Les obligations en matière de stationnement adapté dans les copropriétés existantes

Dans une copropriété dont le permis de construire a été délivré avant le 1er janvier 2007, l'assemblée générale des copropriétaires est seule compétente pour décider de la réservation d'une place de parking pour les personnes handicapées et à mobilité réduite.

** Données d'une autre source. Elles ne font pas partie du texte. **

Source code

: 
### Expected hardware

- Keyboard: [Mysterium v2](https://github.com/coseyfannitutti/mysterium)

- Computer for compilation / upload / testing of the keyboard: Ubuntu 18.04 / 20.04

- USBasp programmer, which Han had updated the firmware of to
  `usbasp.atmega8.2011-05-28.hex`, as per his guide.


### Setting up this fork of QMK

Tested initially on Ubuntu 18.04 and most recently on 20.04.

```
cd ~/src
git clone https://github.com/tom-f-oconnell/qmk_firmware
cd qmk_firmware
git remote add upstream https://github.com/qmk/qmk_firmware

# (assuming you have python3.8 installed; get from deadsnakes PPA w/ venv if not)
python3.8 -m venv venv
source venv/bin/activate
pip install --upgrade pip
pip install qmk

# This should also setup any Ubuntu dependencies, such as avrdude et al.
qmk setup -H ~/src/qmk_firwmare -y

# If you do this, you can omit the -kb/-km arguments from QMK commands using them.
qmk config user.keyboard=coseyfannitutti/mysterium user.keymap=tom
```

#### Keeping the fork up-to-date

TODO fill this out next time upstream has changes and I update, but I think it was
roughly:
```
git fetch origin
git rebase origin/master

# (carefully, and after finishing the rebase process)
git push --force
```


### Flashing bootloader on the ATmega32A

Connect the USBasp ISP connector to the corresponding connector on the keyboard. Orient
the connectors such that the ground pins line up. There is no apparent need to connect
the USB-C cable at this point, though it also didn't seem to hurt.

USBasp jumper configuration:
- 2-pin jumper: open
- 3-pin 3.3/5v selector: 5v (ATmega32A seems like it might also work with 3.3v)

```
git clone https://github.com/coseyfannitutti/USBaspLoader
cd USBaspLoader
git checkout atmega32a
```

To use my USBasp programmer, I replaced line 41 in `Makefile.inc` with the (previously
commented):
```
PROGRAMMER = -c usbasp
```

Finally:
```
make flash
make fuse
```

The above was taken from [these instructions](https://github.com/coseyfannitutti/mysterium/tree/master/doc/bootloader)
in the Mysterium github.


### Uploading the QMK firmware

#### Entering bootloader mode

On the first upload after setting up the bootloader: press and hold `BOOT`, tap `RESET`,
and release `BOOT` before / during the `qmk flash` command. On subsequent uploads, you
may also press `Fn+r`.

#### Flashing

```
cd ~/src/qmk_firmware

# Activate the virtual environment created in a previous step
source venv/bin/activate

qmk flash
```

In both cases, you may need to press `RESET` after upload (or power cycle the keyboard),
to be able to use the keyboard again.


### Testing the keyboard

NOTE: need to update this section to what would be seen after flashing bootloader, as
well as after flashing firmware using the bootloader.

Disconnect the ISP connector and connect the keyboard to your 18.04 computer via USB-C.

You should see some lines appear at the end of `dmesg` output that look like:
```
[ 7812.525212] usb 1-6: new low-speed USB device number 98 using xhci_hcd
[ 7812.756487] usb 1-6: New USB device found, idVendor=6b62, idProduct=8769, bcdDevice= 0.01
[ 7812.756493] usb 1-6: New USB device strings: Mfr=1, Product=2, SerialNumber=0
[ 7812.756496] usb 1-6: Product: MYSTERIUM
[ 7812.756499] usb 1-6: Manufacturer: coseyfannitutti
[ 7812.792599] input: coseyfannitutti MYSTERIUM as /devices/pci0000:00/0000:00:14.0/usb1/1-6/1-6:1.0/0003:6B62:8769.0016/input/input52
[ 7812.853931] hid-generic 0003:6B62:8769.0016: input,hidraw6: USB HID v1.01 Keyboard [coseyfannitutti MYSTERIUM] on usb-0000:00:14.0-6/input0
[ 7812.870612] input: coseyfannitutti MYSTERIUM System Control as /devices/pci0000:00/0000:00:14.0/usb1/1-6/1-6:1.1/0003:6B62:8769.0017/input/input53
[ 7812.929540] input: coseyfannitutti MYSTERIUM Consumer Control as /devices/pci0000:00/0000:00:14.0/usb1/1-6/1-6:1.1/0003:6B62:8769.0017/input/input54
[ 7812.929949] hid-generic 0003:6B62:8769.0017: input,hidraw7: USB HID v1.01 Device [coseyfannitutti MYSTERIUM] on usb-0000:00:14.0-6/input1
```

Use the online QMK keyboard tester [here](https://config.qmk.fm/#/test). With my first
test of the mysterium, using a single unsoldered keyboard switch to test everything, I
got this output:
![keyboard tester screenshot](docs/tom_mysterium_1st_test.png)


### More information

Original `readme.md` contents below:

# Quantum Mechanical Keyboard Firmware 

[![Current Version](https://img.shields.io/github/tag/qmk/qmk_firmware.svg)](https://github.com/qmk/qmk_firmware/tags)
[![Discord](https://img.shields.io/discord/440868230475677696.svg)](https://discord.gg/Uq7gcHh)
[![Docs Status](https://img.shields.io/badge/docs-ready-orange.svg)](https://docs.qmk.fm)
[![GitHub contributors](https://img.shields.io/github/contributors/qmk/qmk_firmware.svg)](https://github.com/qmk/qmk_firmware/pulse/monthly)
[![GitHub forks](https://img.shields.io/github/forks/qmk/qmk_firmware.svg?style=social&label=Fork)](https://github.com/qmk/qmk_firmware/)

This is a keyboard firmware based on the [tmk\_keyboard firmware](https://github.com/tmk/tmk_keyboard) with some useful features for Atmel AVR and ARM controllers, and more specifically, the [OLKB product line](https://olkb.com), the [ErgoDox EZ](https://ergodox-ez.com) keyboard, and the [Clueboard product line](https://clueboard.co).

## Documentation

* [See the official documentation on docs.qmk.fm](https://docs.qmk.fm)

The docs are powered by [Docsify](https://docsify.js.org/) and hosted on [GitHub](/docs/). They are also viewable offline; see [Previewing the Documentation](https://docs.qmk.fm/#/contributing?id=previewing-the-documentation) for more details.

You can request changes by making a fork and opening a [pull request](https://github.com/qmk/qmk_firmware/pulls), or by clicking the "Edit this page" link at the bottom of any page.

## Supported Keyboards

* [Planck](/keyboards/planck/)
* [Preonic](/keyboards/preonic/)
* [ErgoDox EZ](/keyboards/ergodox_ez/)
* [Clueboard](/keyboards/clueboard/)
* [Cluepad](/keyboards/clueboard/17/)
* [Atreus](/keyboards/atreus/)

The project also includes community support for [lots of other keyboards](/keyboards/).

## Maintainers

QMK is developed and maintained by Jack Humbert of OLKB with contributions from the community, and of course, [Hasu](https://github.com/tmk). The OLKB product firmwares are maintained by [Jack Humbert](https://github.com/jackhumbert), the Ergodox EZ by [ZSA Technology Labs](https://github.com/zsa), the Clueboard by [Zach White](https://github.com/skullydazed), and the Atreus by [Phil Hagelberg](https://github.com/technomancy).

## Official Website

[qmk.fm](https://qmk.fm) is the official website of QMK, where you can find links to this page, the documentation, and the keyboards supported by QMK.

Les obligations en matière de stationnement adapté dans les bâtiments neufs, depuis le 1er janvier 2007

Depuis le 1er janvier 2007, dans les bâtiments d'habitation collectifs neufs, les places adaptées aux personnes à mobilité réduite destinées à l'usage des occupants doivent représenter au minimum 5 % du nombre total de places prévues pour les occupants. En outre, les places adaptées destinées à l'usage des visiteurs doivent représenter au minimum 5 % du nombre total de places prévues pour les visiteurs. (Décret n°2006-555 du 17 mai 2006 relatif à l’accessibilité des établissements recevant du public, des installations ouvertes au public et des bâtiments d’habitation - Arrêté du 24 décembre 2015 modifié relatif à l’accessibilité aux personnes handicapées des bâtiments d’habitation collectifs et des maisons individuelles lors de leur construction fixant les dispositions prises pour l’application des articles R.111-18-1, R.111-18-2 et R.111-18-6 du code de la construction et de l’habitation ).

Ces places adaptées aux personnes handicapées occupant la copropriété sont des lots privatifs et l’absence de texte imposant aux copropriétés de prévoir des places de parkings visiteurs ne garantit pas aux personnes handicapées autres que les copropriétaires ou leurs ayants droit de pouvoir bénéficier de places adaptées. En effet, ces places sont fréquemment vendues en même temps que les appartements.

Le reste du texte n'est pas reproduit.